Belloc is correct about this, and there are some very interesting geological reasons why. Origins by Lewis Dartnell has a whole chapter on this. If you recognize that name, it may be because you read Jane’s review of his other book.
“It is, indeed, a truth which explains and co-ordinates all one reads of human action in the past, and all one sees of it in the present. Men talk of universal peace: it is only obtainable by one common religion. Men say that all tragedy is the conflict of equal rights. They lie. All tragedy is the conflict of a true right and a false right, or of a greater right and a lesser right, or, at the worst, of two false rights. Still more do men pretend in this time of ours, wherein the habitual use of the human intelligence has sunk to its lowest, that doctrine is but a private, individual affair, creating a mere opinion. Upon the contrary, it is doctrine that drives the State; and every State is stronger in the degree in which the doctrine of its citizens is united. Nor have I met any man in my life, arguing for what should be among men, but took for granted as he argued that the doctrine he consciously or unconsciously accepted was or should be a similar foundation for all mankind. Hence battle.”

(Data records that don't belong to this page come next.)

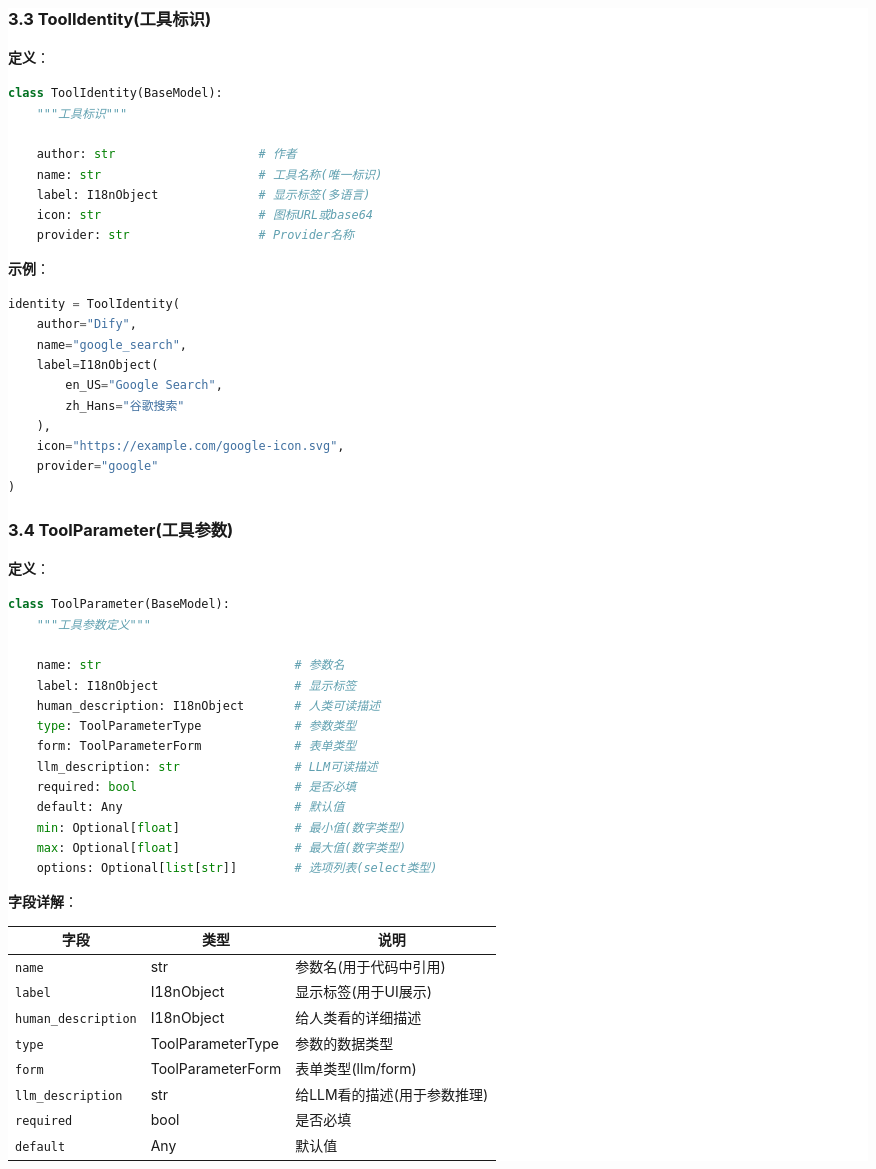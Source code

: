 ### 3.3 ToolIdentity(工具标识)

**定义**：
```python
class ToolIdentity(BaseModel):
    """工具标识"""
    
    author: str                    # 作者
    name: str                      # 工具名称(唯一标识)
    label: I18nObject              # 显示标签(多语言)
    icon: str                      # 图标URL或base64
    provider: str                  # Provider名称
```

**示例**：
```python
identity = ToolIdentity(
    author="Dify",
    name="google_search",
    label=I18nObject(
        en_US="Google Search",
        zh_Hans="谷歌搜索"
    ),
    icon="https://example.com/google-icon.svg",
    provider="google"
)
```

### 3.4 ToolParameter(工具参数)

**定义**：
```python
class ToolParameter(BaseModel):
    """工具参数定义"""
    
    name: str                           # 参数名
    label: I18nObject                   # 显示标签
    human_description: I18nObject       # 人类可读描述
    type: ToolParameterType             # 参数类型
    form: ToolParameterForm             # 表单类型
    llm_description: str                # LLM可读描述
    required: bool                      # 是否必填
    default: Any                        # 默认值
    min: Optional[float]                # 最小值(数字类型)
    max: Optional[float]                # 最大值(数字类型)
    options: Optional[list[str]]        # 选项列表(select类型)
```

**字段详解**：

| 字段 | 类型 | 说明 |
|------|------|------|
| `name` | str | 参数名(用于代码中引用) |
| `label` | I18nObject | 显示标签(用于UI展示) |
| `human_description` | I18nObject | 给人类看的详细描述 |
| `type` | ToolParameterType | 参数的数据类型 |
| `form` | ToolParameterForm | 表单类型(llm/form) |
| `llm_description` | str | 给LLM看的描述(用于参数推理) |
| `required` | bool | 是否必填 |
| `default` | Any | 默认值 |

“I made a sort of pilgrimage to see Mussolini, the head of the movement, and I wrote about him for the Americans. I had the honour of a long conversation with him alone, discovering and receiving his judgements. What a contrast with the sly and shifty talk of your parliamentarian! What a sense of decision, of sincerity, of serving the nation, and of serving it towards a known end with a definite will! Meeting this man after talking to the parliamentarians in other countries was like meeting with some athletic friend of one’s boyhood after an afternoon with racing touts; or it was like coming upon good wine in a Pyrenean village after compulsory draughts of marsh water in the mosses of the moors above, during some long day’s travel over the range.”
For some inexplicable reason, Belloc’s modern fans tend not to talk about his infatuation with Mussolini (there are pages of stuff like the quoted passage above). But I’m inclined to give them a break, since a lot of other Mussolini fandoms have been airbrushed from history (including the entire American progressive movement of the 1920s and 1930s, together with everybody in charge of the New Deal).
“But what I should most like to know (only I have never met any one who could tell me) is whether the pleasure of isolation which these places afford increases with the years, or at last becomes intolerable? I knew a man once who, during all the latter part of his life, was torn between the desire of possessing an island, and his fear lest ,once had bought it, he should find that he had purchased misfortune. All his friends told him that islands were like those legendary objects of bad luck which one man has to pass on to another and which each new holder soon finds unendurable. To be king of one’s own land, to be quite cut off from the complexity and futilities of the world, to have a little country all of one’s own, neatly bounded, inaccessible if one chooses to make it so — that is enough to tempt any one who has lived among men. But I am assured by many who have not themselves tried it, that after a very short experience in such things one has no desire but to be rid of them.”
“Lord, what a tangle of dangers are here for the wretched mariner! Rocks and eddies and overfalls and shooting tides; currents and… horrible great mists, fogs, vapors, malignant humours of the deep, mirages, false ground, where the anchor will not hold, and foul ground, where the anchor holds for ever, spills of wind off the irregular coast and monstrous gales coming out of the main west sea…”
This is NOT a book about racing, mind you. Belloc rightly considers boat races to be an abomination that lead to evils such as materialism, technology, and auxiliary motors.
An absolute delight from beginning to end.